Szłam już po raz enty Tą drogą.
Włóczyłam się tu i tam, będąc głodną. Ani kęs posiłku od siedmiu dni. Niedługo
mogę paść... ale nie pozwolę sobie. Wytrzymam. Na pewno znajdę watahę,
znajdę... jak na zawołanie usłyszałam wycie wilka! Wilka na polowaniu. Tu
gdzieś jest zwierzyna. Już wiem co mi nie pasowało tu w zapachu! Łoś i
wilki... to ich teren, mogę mieć problem. Na razie zdrzemnę się w
ustronnym miejscu i opowiem Wam moją historię.
Oto ja, gdy byłam jeszcze małym szkrabem:
A to mój brat, Haiko. Gdy się urodził, miałam zaledwie rok.
Moja matka zmarła przy jego porodzie, jak i mój malutki brat. Mój ojciec
porzucił matkę, gdy narodziłam się ja, przychodził do czasu, gdy zmarł
Haiko i matka. Nie chciał nas. Zostałam sama, nie mieliśmy nikogo
innego. Znalazłam jednak starego niedźwiedzia, interesującego się
Japonią. Przygarnął mnie. Nie wiem, skąd wiedział tyle rzeczy, ale
ufałam mu i we wszystko uwierzyłam. Nauczył mnie walczyć, być sobą, jak
zebrać się w garść. Jako roczna wilczyca byłam mała, więc Mistrz
Niedźwiedź, myślał, że to jakaś padlina. Tak, padlina.
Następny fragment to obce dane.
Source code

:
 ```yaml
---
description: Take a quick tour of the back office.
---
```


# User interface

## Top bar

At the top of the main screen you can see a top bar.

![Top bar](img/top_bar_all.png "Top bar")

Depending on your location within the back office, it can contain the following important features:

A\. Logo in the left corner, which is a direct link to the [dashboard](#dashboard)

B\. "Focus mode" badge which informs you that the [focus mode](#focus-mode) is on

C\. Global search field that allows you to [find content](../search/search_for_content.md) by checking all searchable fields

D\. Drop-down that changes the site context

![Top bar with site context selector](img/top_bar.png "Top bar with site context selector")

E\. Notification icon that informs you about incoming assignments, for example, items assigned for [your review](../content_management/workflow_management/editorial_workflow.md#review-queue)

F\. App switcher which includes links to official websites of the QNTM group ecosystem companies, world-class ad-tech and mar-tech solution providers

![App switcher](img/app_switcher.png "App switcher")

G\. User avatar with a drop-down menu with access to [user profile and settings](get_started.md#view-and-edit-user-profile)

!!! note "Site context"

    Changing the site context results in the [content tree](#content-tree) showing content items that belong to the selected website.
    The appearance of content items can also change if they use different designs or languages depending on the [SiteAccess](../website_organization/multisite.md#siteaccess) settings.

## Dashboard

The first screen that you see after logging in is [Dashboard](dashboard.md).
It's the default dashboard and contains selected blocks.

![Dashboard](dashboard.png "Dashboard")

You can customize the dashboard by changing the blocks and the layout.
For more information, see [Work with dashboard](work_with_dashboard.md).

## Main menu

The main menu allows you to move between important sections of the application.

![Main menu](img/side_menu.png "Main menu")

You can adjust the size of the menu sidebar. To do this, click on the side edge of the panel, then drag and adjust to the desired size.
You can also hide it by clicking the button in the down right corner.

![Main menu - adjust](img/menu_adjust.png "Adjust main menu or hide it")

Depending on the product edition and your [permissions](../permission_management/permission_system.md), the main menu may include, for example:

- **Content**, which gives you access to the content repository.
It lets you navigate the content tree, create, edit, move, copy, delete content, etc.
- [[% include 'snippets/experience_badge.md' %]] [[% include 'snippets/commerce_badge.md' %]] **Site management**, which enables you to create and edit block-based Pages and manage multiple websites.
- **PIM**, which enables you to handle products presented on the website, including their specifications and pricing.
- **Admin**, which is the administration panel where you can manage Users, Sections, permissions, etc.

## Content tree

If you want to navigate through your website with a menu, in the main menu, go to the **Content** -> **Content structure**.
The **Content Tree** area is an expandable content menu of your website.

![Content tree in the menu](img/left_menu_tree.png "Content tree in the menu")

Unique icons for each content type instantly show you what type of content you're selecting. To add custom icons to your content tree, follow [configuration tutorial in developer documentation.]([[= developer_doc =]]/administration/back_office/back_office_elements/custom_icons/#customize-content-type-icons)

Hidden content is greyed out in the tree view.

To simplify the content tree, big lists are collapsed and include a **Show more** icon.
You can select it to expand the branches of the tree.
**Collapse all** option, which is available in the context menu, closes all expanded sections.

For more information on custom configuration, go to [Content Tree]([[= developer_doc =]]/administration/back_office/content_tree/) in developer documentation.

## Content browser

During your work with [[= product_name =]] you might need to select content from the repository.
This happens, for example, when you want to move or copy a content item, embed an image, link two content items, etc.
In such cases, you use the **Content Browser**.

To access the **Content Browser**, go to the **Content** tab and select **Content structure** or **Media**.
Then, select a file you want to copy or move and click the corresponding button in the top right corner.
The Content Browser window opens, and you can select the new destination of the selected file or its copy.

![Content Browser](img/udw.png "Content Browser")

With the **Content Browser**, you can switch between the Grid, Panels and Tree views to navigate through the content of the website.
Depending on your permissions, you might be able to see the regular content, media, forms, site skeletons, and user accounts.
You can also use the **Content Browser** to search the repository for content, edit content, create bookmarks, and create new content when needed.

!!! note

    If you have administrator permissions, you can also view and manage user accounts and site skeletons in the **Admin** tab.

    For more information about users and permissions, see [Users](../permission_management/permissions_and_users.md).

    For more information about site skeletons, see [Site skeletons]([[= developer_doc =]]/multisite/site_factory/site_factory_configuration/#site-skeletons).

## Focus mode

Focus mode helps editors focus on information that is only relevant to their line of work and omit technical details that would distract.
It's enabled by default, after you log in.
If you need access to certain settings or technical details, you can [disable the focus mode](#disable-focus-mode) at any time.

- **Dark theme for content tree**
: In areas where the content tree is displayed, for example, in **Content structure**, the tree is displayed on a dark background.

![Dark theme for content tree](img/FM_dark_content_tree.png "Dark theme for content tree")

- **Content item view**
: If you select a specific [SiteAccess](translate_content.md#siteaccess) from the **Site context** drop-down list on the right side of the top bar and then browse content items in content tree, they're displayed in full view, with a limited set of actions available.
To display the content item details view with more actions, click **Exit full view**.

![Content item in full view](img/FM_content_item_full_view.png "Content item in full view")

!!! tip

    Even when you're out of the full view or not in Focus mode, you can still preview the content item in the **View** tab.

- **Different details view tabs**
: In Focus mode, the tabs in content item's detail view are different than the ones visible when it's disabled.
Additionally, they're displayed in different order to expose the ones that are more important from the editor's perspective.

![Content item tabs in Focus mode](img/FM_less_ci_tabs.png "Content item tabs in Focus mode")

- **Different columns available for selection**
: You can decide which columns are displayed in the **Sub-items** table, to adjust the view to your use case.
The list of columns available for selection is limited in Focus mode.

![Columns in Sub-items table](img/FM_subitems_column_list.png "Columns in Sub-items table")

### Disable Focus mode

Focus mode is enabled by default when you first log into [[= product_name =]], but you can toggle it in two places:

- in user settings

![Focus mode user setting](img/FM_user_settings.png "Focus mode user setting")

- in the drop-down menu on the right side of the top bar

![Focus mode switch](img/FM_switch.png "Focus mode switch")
Położył mnie na
stole, ale zdążyłam się na tyle rozgrzać, by się obudzić. Mistrz był
zdziwiony i nie miał serca, by zabić młodą waderę. Być może to dziwne,
że przyjaźniłam się z Niedźwiedziem, ale zastępował mi ojca, zastępował
mi całą moją rodzinę. Wychował mnie na porządną waderę. Jednak Starzy
Mistrzowie Niedźwiedzie muszą w końcu umrzeć, a ja musiałam odejść. I
właśnie dochodzimy do miejsca, w którym jesteśmy teraz - jestem w lesie.
Mistrz zmarł dwa tygodnie temu. Odkryłam jednak w czasie pobytu u niego
coś, co nie każdy wilk posiada. Mówił mi o Watasze Magicznych
Wilków, są tam wilki podobne do mnie - mają w sobie chociaż część magii.
Ja odnalazłam na razie tylko żywioł ziemi. Opowiadam to w wielkim
streszczeniu, ze względu na czas.
Poszłam przyjrzeć się polowaniu. Skład był z zarówno wader jak i
basiorów. Basior - najprawdopodobniej przywódca polowania - podszedł do
mnie..
<Tsume?>
Uwagi: Op. jest bardziej wartościowe, gdy nie jest zasypane miliardem obrazków... Opisy są dużo cenniejsze od zdjęć. Cyfry i liczby w op. zapisujemy słownie. Co mają znaczyć dwie kropki (..)? Stary niedźwiedź powiadasz? Który interesuje się Japonią? A skąd o niej wgl wie, skoro znajdujemy się w Polsce? Zdaje mi się, że nieco za bardzo poniosła Cię wyobraźnia.